The fundamental shift to a competitive arena, brought about by government policies, and a global decline in commodity prices, meant the Sinar Mases of Indonesia had to somehow change from corporate "family" enterprises to professionally managed businesses able to compete internationally, and thus expand their dynasties. Sinar Mas bit the bullet and hired professional managers, many from India and the Philippines, to hone the skills of their own people.

Acquisitions and joint ventures added to the dynamic growth, and their pride and joy, the Asia Pulp and Paper Group based In Singapore, floated on the New York Stock Exchange in 1994. Bold expansion into global bond markets culminated with a 30-year bond issue in 1997, a maturity term rarely seen in Asia.

Expansion in three continents supported by production in the Far East completed the picture. The massive tracts of forests they had acquired in Indonesia bolstered core paper and pulp expansion. Also, some 60 percent of the group's pre-crisis revenue came from the financial sector through their own subsidiary, Bank Internasional Indonesia (BII), to which the group still owes US$1.059 billion plus 1.8 trillion rupiah (around $180 million). The money was used for expanding their business in China and India before the crisis.

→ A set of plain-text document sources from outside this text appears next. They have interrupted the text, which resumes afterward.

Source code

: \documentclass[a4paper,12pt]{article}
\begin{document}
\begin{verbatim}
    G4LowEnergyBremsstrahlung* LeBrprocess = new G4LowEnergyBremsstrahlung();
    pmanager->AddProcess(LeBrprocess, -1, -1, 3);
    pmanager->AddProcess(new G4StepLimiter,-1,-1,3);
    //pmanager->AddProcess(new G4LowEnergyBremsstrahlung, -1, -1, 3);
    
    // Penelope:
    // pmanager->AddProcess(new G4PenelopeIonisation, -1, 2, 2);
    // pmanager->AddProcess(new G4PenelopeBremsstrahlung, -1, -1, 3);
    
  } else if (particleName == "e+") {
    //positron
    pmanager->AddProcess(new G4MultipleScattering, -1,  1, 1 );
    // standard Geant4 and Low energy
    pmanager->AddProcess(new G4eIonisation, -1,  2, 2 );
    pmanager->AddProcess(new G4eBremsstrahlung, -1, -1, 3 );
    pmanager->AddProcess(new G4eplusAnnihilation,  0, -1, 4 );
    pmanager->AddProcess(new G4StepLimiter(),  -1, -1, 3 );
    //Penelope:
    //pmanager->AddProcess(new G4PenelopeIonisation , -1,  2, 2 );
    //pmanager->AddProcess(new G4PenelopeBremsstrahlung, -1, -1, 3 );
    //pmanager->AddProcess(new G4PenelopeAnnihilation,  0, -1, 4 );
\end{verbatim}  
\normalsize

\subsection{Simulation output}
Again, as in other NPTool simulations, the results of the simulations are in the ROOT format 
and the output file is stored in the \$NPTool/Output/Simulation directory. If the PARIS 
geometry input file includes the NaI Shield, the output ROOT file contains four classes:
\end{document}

Unfortunately, few had seen the innate problem with the logic of borrowing in the world's strongest currencies, and servicing the loans with receipts in one of the world's little known currencies, the rupiah. The mismatch of currencies was made even worse by the maturity mismatch inherent in borrowing short and paying long. Straying too far from core businesses into property and infrastructure projects meant the whole pyramid was a disaster just waiting to happen.

Such legal lending limits as were in place were ignored, and the key was leverage. Growth came from leverage and drove returns on equity ever higher, thus perpetuating the rosy scenario.

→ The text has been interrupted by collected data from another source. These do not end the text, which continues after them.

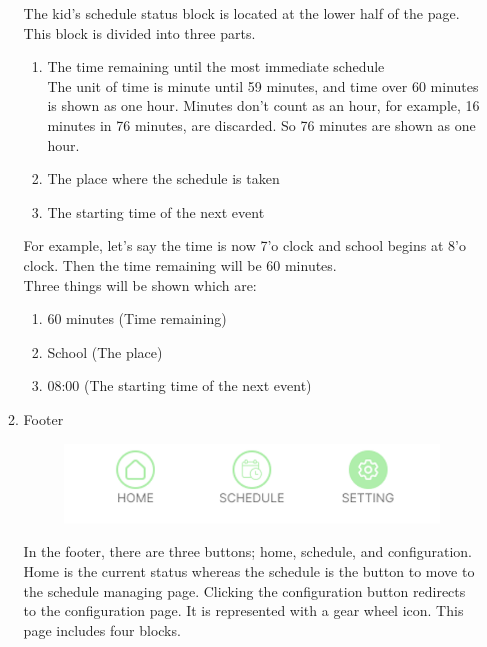 \documentclass[conference]{IEEEtran}
\begin{document}
\begin{enumerate}[label=\arabic*.]
\begin{enumerate}[label=\alph*.]
        The kid’s schedule status block is located at the lower half of the page. This block is divided into three parts. \\
        \begin{enumerate}[label=\roman*.]
            \item {\large{The time remaining until the most immediate schedule}} \\
            The unit of time is minute until 59 minutes, and time over 60 minutes is shown as one hour. Minutes don’t count as an hour, for example, 16 minutes in 76 minutes, are discarded. So 76 minutes are shown as one hour.
            \item {\large{The place where the schedule is taken}}
            \item {\large{The starting time of the next event}}\\
        \end{enumerate}
        For example, let’s say the time is now 7’o clock and school begins at 8’o clock. Then the time remaining will be 60 minutes. \\
        Three things will be shown which are: \\
        \begin{enumerate}[label=\roman*.]
            \item {\large{60 minutes (Time remaining)}} 
            \item {\large{School (The place)}}
            \item {\large{08:00 (The starting time of the next event)}}\\
        \end{enumerate}  
        \item {\large{Footer}} \\
        \begin{figure}[H]\centering\includegraphics[scale=0.65]{images/footer.png}\end{figure} 
        In the footer, there are three buttons; home, schedule, and configuration. Home is the current status whereas the schedule is the button to move to the schedule managing page. Clicking the configuration button redirects to the configuration page. It is represented with a gear wheel icon. This page includes four blocks. \\

\end{enumerate}
\end{enumerate}
\end{document}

Fundamental principles of banking were widely ignored by both lenders and investors, encouraged by the Asian Tiger syndrome and the obvious success achieved in Indonesia in the Suharto development era.

All this was taking place in a country notorious for its poor protection of creditors and without bankruptcy laws. The upshot, in many cases, was unsound investments and over-capacity, which left these "mega" enterprises vulnerable and exposed to the crisis when it came.

They had been able to use debt to leverage the value of their companies and subsidiaries without losing controlling share, and raised funds in the capital market while cleverly retaining majority control by restricting the share issues. The weak regulatory environment meant that new shareholders and institutional and domestic investors were never able to exert control.

Seizing these opportunities, the conglomerates had changed their core businesses, expanding from the trading activities in which the Chinese are so skilled globally, to raw material sourcing for the Indonesian manufacturers, and eventually to their own manufacturing units.

The ability to borrow at cheap offshore interest rates for domestic oriented projects led to the faulty premise that Indonesia was one of Asia's most rewarding economic tigers.

In an incestuous "money go round", creditors and banks had been lending to their own group of companies in a "Wild West"-like financial environment with little or no governance. The rest is history. The potential of the Chinese market, expected to need a huge amount of paper products, had been too much to resist, and APP went for gold.

Unfortunately, Sinar Mas had not done their homework and found that their more luxurious grades of paper were sorely out of place in a pioneer and very basic market. This venture cost APP US$4 billion in state-of-the-art factories and a China-wide network of sales offices. Worse, the timing coincided with a depression in pulp and paper prices

The Indonesian government has now taken a first charge on group assets, with the Indonesian Bank Restructuring Agency (IBRA) giving a blanket guarantee over the group's debts to prevent a rush against BII. IBRA deserves credit for this astuteness, as deciding to guarantee the Rp12 trillion (US$1.2 billion) in BII credits to the Sinar Mas Group, rather than swapping these incestual intergroup loans for government bonds, gave BII a chance to get back on an even keel. Also, of course, IBRA saved the government a substantial amount in interest costs.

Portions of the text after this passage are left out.